=== ACTIVITY ===
Each line in the records below, from the one that contains "The techniques described herein may provide" to the one that contains "The details of", should be reproduced exactly, the first and last included.

=== INPUT RECORDS ===

-=-=-

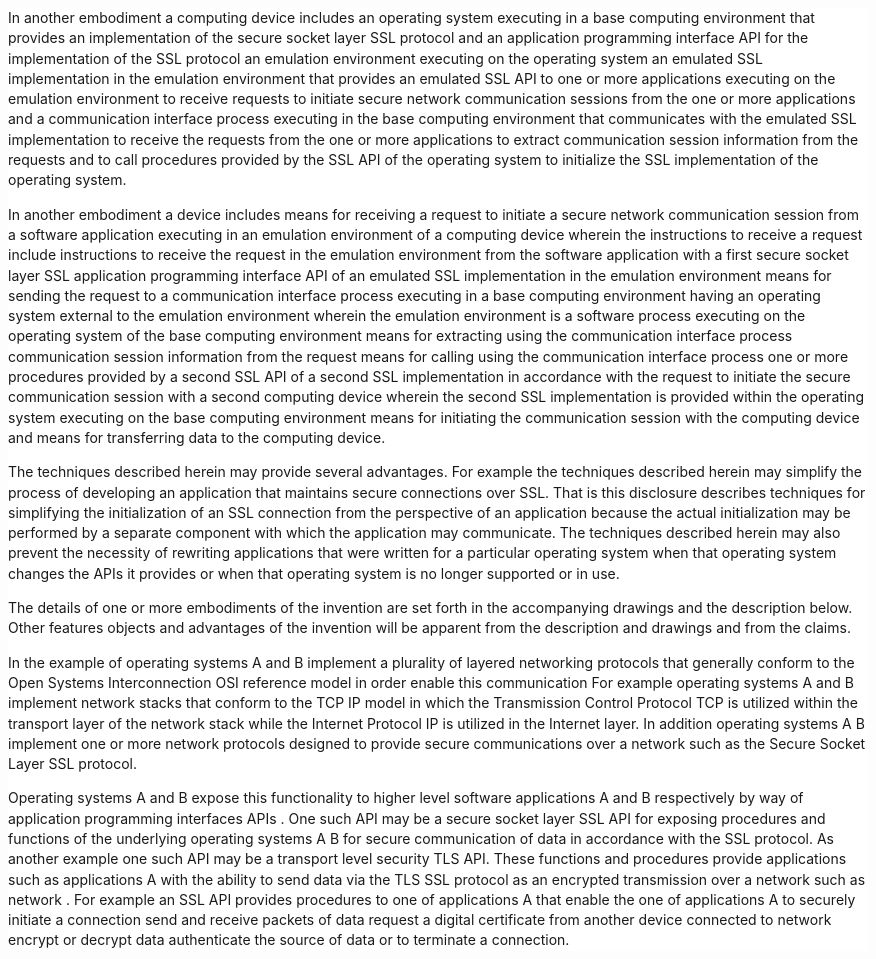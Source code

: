 In another embodiment a computing device includes an operating system executing in a base computing environment that provides an implementation of the secure socket layer SSL protocol and an application programming interface API for the implementation of the SSL protocol an emulation environment executing on the operating system an emulated SSL implementation in the emulation environment that provides an emulated SSL API to one or more applications executing on the emulation environment to receive requests to initiate secure network communication sessions from the one or more applications and a communication interface process executing in the base computing environment that communicates with the emulated SSL implementation to receive the requests from the one or more applications to extract communication session information from the requests and to call procedures provided by the SSL API of the operating system to initialize the SSL implementation of the operating system.

In another embodiment a device includes means for receiving a request to initiate a secure network communication session from a software application executing in an emulation environment of a computing device wherein the instructions to receive a request include instructions to receive the request in the emulation environment from the software application with a first secure socket layer SSL application programming interface API of an emulated SSL implementation in the emulation environment means for sending the request to a communication interface process executing in a base computing environment having an operating system external to the emulation environment wherein the emulation environment is a software process executing on the operating system of the base computing environment means for extracting using the communication interface process communication session information from the request means for calling using the communication interface process one or more procedures provided by a second SSL API of a second SSL implementation in accordance with the request to initiate the secure communication session with a second computing device wherein the second SSL implementation is provided within the operating system executing on the base computing environment means for initiating the communication session with the computing device and means for transferring data to the computing device.

The techniques described herein may provide several advantages. For example the techniques described herein may simplify the process of developing an application that maintains secure connections over SSL. That is this disclosure describes techniques for simplifying the initialization of an SSL connection from the perspective of an application because the actual initialization may be performed by a separate component with which the application may communicate. The techniques described herein may also prevent the necessity of rewriting applications that were written for a particular operating system when that operating system changes the APIs it provides or when that operating system is no longer supported or in use.

The details of one or more embodiments of the invention are set forth in the accompanying drawings and the description below. Other features objects and advantages of the invention will be apparent from the description and drawings and from the claims.

In the example of operating systems A and B implement a plurality of layered networking protocols that generally conform to the Open Systems Interconnection OSI reference model in order enable this communication For example operating systems A and B implement network stacks that conform to the TCP IP model in which the Transmission Control Protocol TCP is utilized within the transport layer of the network stack while the Internet Protocol IP is utilized in the Internet layer. In addition operating systems A B implement one or more network protocols designed to provide secure communications over a network such as the Secure Socket Layer SSL protocol.

Operating systems A and B expose this functionality to higher level software applications A and B respectively by way of application programming interfaces APIs . One such API may be a secure socket layer SSL API for exposing procedures and functions of the underlying operating systems A B for secure communication of data in accordance with the SSL protocol. As another example one such API may be a transport level security TLS API. These functions and procedures provide applications such as applications A with the ability to send data via the TLS SSL protocol as an encrypted transmission over a network such as network . For example an SSL API provides procedures to one of applications A that enable the one of applications A to securely initiate a connection send and receive packets of data request a digital certificate from another device connected to network encrypt or decrypt data authenticate the source of data or to terminate a connection.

-=-=-

=== SOLUTION TO THE PROBLEM ===
The techniques described herein may provide several advantages. For example the techniques described herein may simplify the process of developing an application that maintains secure connections over SSL. That is this disclosure describes techniques for simplifying the initialization of an SSL connection from the perspective of an application because the actual initialization may be performed by a separate component with which the application may communicate. The techniques described herein may also prevent the necessity of rewriting applications that were written for a particular operating system when that operating system changes the APIs it provides or when that operating system is no longer supported or in use.

The details of one or more embodiments of the invention are set forth in the accompanying drawings and the description below. Other features objects and advantages of the invention will be apparent from the description and drawings and from the claims.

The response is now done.